- Cover of the volume

肉色の怪 (Niku Iro no Kai)
- Genre: Horror
- Written by: Junji Ito
- Published by: Asahi Sonorama
- English publisher: NA: ComicsOne;
- Magazine: Monthly Halloween
- Published: December 25, 1997
- Volumes: 1

= Flesh-Colored Horror =

Japanese manga anthology by Junji Ito

Flesh-Colored Horror (肉色の怪, Niku Iro no Kai) is a Japanese manga anthology written and illustrated by Junji Ito. Its short stories were serialized in Asahi Sonorama's Monthly Halloween from 1988 to 1997; the anthology was released in December 1997.

==Publication==
Flesh-Colored Horror is an anthology that collects short stories written and illustrated by Junji Ito in Asahi Sonorama's magazine Monthly Halloween from 1988 to 1997. The anthology was released on December 25, 1997.

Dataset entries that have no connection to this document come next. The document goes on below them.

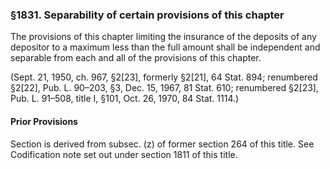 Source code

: ### §1831. Separability of certain provisions of this chapter ###

The provisions of this chapter limiting the insurance of the deposits of any depositor to a maximum less than the full amount shall be independent and separable from each and all of the provisions of this chapter.

(Sept. 21, 1950, ch. 967, §2[23], formerly §2[21], 64 Stat. 894; renumbered §2[22], Pub. L. 90–203, §3, Dec. 15, 1967, 81 Stat. 610; renumbered §2[23], Pub. L. 91–508, title I, §101, Oct. 26, 1970, 84 Stat. 1114.)

#### Prior Provisions ####

Section is derived from subsec. (z) of former section 264 of this title. See Codification note set out under section 1811 of this title. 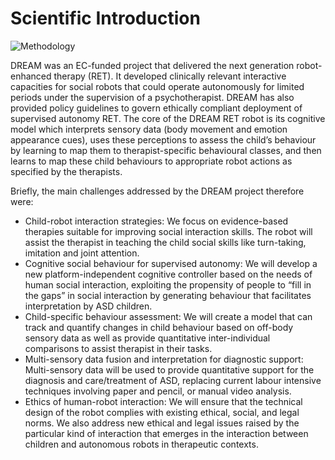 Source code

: # Scientific Introduction

![Methodology](/images/methodology.jpg)

DREAM was an EC-funded project that delivered the next generation robot-enhanced therapy (RET). It developed clinically relevant interactive capacities for social robots that could operate autonomously for limited periods under the supervision of a psychotherapist. DREAM has also provided policy guidelines to govern ethically compliant deployment of supervised autonomy RET. The core of the DREAM RET robot is its cognitive model which interprets sensory data (body movement and emotion appearance cues), uses these perceptions to assess the child’s behaviour by learning to map them to therapist-specific behavioural classes, and then learns to map these child behaviours to appropriate robot actions as specified by the therapists.

Briefly, the main challenges addressed by the DREAM project therefore were:

* Child-robot interaction strategies: We focus on evidence-based therapies suitable for improving social interaction skills. The robot will assist the therapist in teaching the child social skills like turn-taking, imitation and joint attention.
* Cognitive social behaviour for supervised autonomy: We will develop a new platform-independent cognitive controller based on the needs of human social interaction, exploiting the propensity of people to “fill in the gaps” in social interaction by generating behaviour that facilitates interpretation by ASD children.
* Child-specific behaviour assessment: We will create a model that can track and quantify changes in child behaviour based on off-body sensory data as well as provide quantitative inter-individual comparisons to assist therapist in their tasks.
* Multi-sensory data fusion and interpretation for diagnostic support: Multi-sensory data will be used to provide quantitative support for the diagnosis and care/treatment of ASD, replacing current labour intensive techniques involving paper and pencil, or manual video analysis.
* Ethics of human-robot interaction: We will ensure that the technical design of the robot complies with existing ethical, social, and legal norms. We also address new ethical and legal issues raised by the particular kind of interaction that emerges in the interaction between children and autonomous robots in therapeutic contexts.
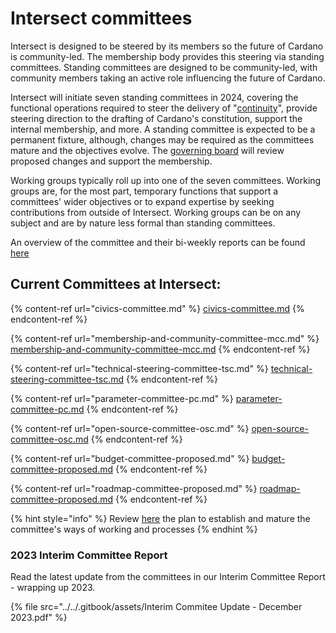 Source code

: # Intersect committees

Intersect is designed to be steered by its members so the future of Cardano is community-led. The membership body provides this steering via standing committees. Standing committees are designed to be community-led, with community members taking an active role influencing the future of Cardano.

Intersect will initiate seven standing committees in 2024, covering the functional operations required to steer the delivery of "[continuity](https://www.intersectmbo.org/news/cardano-continuity)", provide steering direction to the drafting of Cardano's constitution,  support the internal membership, and more.  A standing committee is expected to be a permanent fixture, although, changes may be required as the committees mature and the objectives evolve. The [governing board](../intersects-structure/intersect-governance.md) will review proposed changes and support the membership. &#x20;

Working groups typically roll up into one of the seven committees. Working groups are, for the most part, temporary functions that support a committees' wider objectives or to expand expertise by seeking contributions from outside of Intersect. Working groups can be on any subject and are by nature less formal than standing committees.

An overview of the committee and their bi-weekly reports can be found [here](https://intersect.gitbook.io/committee-overview/)

## Current Committees at Intersect:

{% content-ref url="civics-committee.md" %}
[civics-committee.md](civics-committee.md)
{% endcontent-ref %}

{% content-ref url="membership-and-community-committee-mcc.md" %}
[membership-and-community-committee-mcc.md](membership-and-community-committee-mcc.md)
{% endcontent-ref %}

{% content-ref url="technical-steering-committee-tsc.md" %}
[technical-steering-committee-tsc.md](technical-steering-committee-tsc.md)
{% endcontent-ref %}

{% content-ref url="parameter-committee-pc.md" %}
[parameter-committee-pc.md](parameter-committee-pc.md)
{% endcontent-ref %}

{% content-ref url="open-source-committee-osc.md" %}
[open-source-committee-osc.md](open-source-committee-osc.md)
{% endcontent-ref %}

{% content-ref url="budget-committee-proposed.md" %}
[budget-committee-proposed.md](budget-committee-proposed.md)
{% endcontent-ref %}

{% content-ref url="roadmap-committee-proposed.md" %}
[roadmap-committee-proposed.md](roadmap-committee-proposed.md)
{% endcontent-ref %}

{% hint style="info" %}
Review [here](https://intersect.gitbook.io/committee-development/) the plan to establish and mature the committee's ways of working and processes
{% endhint %}



### **2023 Interim Committee Report**

Read the latest update from the committees in our Interim Committee Report - wrapping up 2023.

{% file src="../../.gitbook/assets/Interim Commitee Update - December 2023.pdf" %}
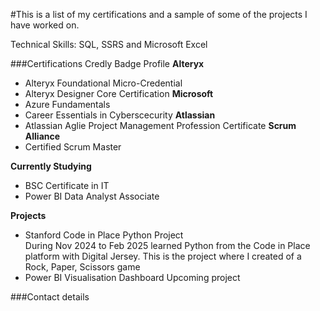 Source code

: #This is a list of my certifications and a sample of some of the projects I have worked on.

Technical Skills: SQL, SSRS and Microsoft Excel

###Certifications 
Credly Badge Profile
**Alteryx**
- Alteryx Foundational Micro-Credential
- Alteryx Designer Core Certification
**Microsoft**
- Azure Fundamentals
- Career Essentials in Cyberscecurity
**Atlassian**
- Atlassian Aglie Project Management Profession Certificate
**Scrum Alliance**
- Certified Scrum Master
  
**Currently Studying**
- BSC Certificate in IT
- Power BI Data Analyst Associate

**Projects**
- Stanford Code in Place Python Project  
  During Nov 2024 to Feb 2025 learned Python from the Code in Place platform with Digital Jersey.
  This is the project where I created of a Rock, Paper, Scissors game
- Power BI Visualisation Dashboard
  Upcoming project

###Contact details
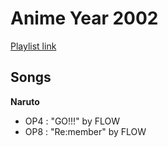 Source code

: # Anime Year 2002

[Playlist link](https://open.spotify.com/user/fz230568w0ccmom2dg3zvxq1h/playlist/6dEJ2qGx3vVfUFwfUS5kyk?si=_8G2sd80TEqGgv76NOLctA)

## Songs

**Naruto**
* OP4 : "GO!!!" by FLOW
* OP8 : "Re:member" by FLOW
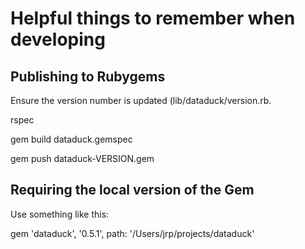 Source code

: # Helpful things to remember when developing

## Publishing to Rubygems

Ensure the version number is updated (lib/dataduck/version.rb.

rspec

gem build dataduck.gemspec

gem push dataduck-VERSION.gem

## Requiring the local version of the Gem

Use something like this:

gem 'dataduck', '0.5.1', path: '/Users/jrp/projects/dataduck'
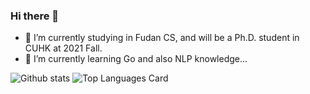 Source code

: ### Hi there 👋

<!--
**SimonNie98/SimonNie98** is a ✨ _special_ ✨ repository because its `README.md` (this file) appears on your GitHub profile.

Here are some ideas to get you started:

- 🔭 I’m currently working on ...
- 🌱 I’m currently learning ...
- 👯 I’m looking to collaborate on ...
- 🤔 I’m looking for help with ...
- 💬 Ask me about ...
- 📫 How to reach me: ...
- 😄 Pronouns: ...
- ⚡ Fun fact: ...
-->
- 🔭 I’m currently studying in Fudan CS, and will be a Ph.D. student in CUHK at 2021 Fall.
- 🌱 I’m currently learning Go and also NLP knowledge...

![Github stats](https://github-readme-stats.vercel.app/api?username=SimonNie98&theme=react&show_icons=true&count_private=true) 
![Top Languages Card](https://github-readme-stats.vercel.app/api/top-langs/?username=SimonNie98&theme=react&layout=compact&count_private=true)


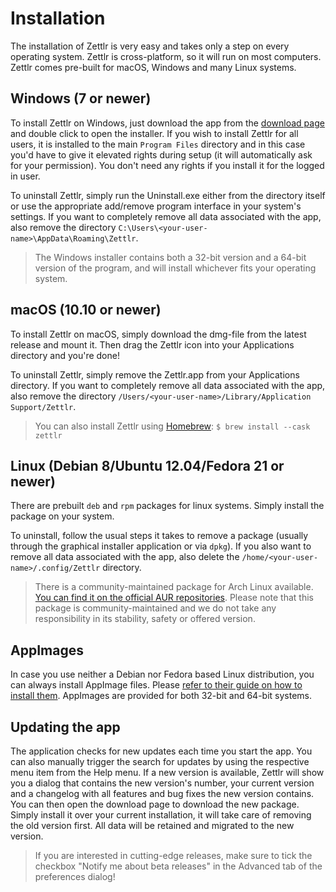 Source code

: # Installation

The installation of Zettlr is very easy and takes only a step on every operating system. Zettlr is cross-platform, so it will run on most computers. Zettlr comes pre-built for macOS, Windows and many Linux systems.

## Windows (7 or newer)

To install Zettlr on Windows, just download the app from the [download page](https://www.zettlr.com/download) and double click to open the installer. If you wish to install Zettlr for all users, it is installed to the main `Program Files` directory and in this case you'd have to give it elevated rights during setup (it will automatically ask for your permission). You don't need any rights if you install it for the logged in user.

To uninstall Zettlr, simply run the Uninstall.exe either from the directory itself or use the appropriate add/remove program interface in your system's settings. If you want to completely remove all data associated with the app, also remove the directory `C:\Users\<your-user-name>\AppData\Roaming\Zettlr`.

> The Windows installer contains both a 32-bit version and a 64-bit version of the program, and will install whichever fits your operating system.

## macOS (10.10 or newer)

To install Zettlr on macOS, simply download the dmg-file from the latest release and mount it. Then drag the Zettlr icon into your Applications directory and you're done!

To uninstall Zettlr, simply remove the Zettlr.app from your Applications directory. If you want to completely remove all data associated with the app, also remove the directory `/Users/<your-user-name>/Library/Application Support/Zettlr`.

> You can also install Zettlr using [Homebrew](https://formulae.brew.sh/cask/zettlr): `$ brew install --cask zettlr`

## Linux (Debian 8/Ubuntu 12.04/Fedora 21 or newer)

There are prebuilt `deb` and `rpm` packages for linux systems. Simply install the package on your system.

To uninstall, follow the usual steps it takes to remove a package (usually through the graphical installer application or via `dpkg`). If you also want to remove all data associated with the app, also delete the `/home/<your-user-name>/.config/Zettlr` directory.

> There is a community-maintained package for Arch Linux available. [You can find it on the official AUR repositories](https://aur.archlinux.org/packages/zettlr-bin/). Please note that this package is community-maintained and we do not take any responsibility in its stability, safety or offered version.

## AppImages

In case you use neither a Debian nor Fedora based Linux distribution, you can always install AppImage files. Please [refer to their guide on how to install them](https://appimage.org/). AppImages are provided for both 32-bit and 64-bit systems.

## Updating the app

The application checks for new updates each time you start the app. You can also manually trigger the search for updates by using the respective menu item from the Help menu. If a new version is available, Zettlr will show you a dialog that contains the new version's number, your current version and a changelog with all features and bug fixes the new version contains. You can then open the download page to download the new package. Simply install it over your current installation, it will take care of removing the old version first. All data will be retained and migrated to the new version.

> If you are interested in cutting-edge releases, make sure to tick the checkbox "Notify me about beta releases" in the Advanced tab of the preferences dialog!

ComicsOne published the manga in English.

==Reception==
Josephine Fortune of Mania felt the stories were scary and liked that the stories covered a broad range of topics. However, Fortune also noted that the art was not on par with other Ito works. A columnist for Manga News felt the collection was nice to read, though they also felt some of Ito's other works were better. In Manga: The Complete Guide, Jason Thompson wrote that "[Ito's] storytelling is clear and his faces and figures are realistic".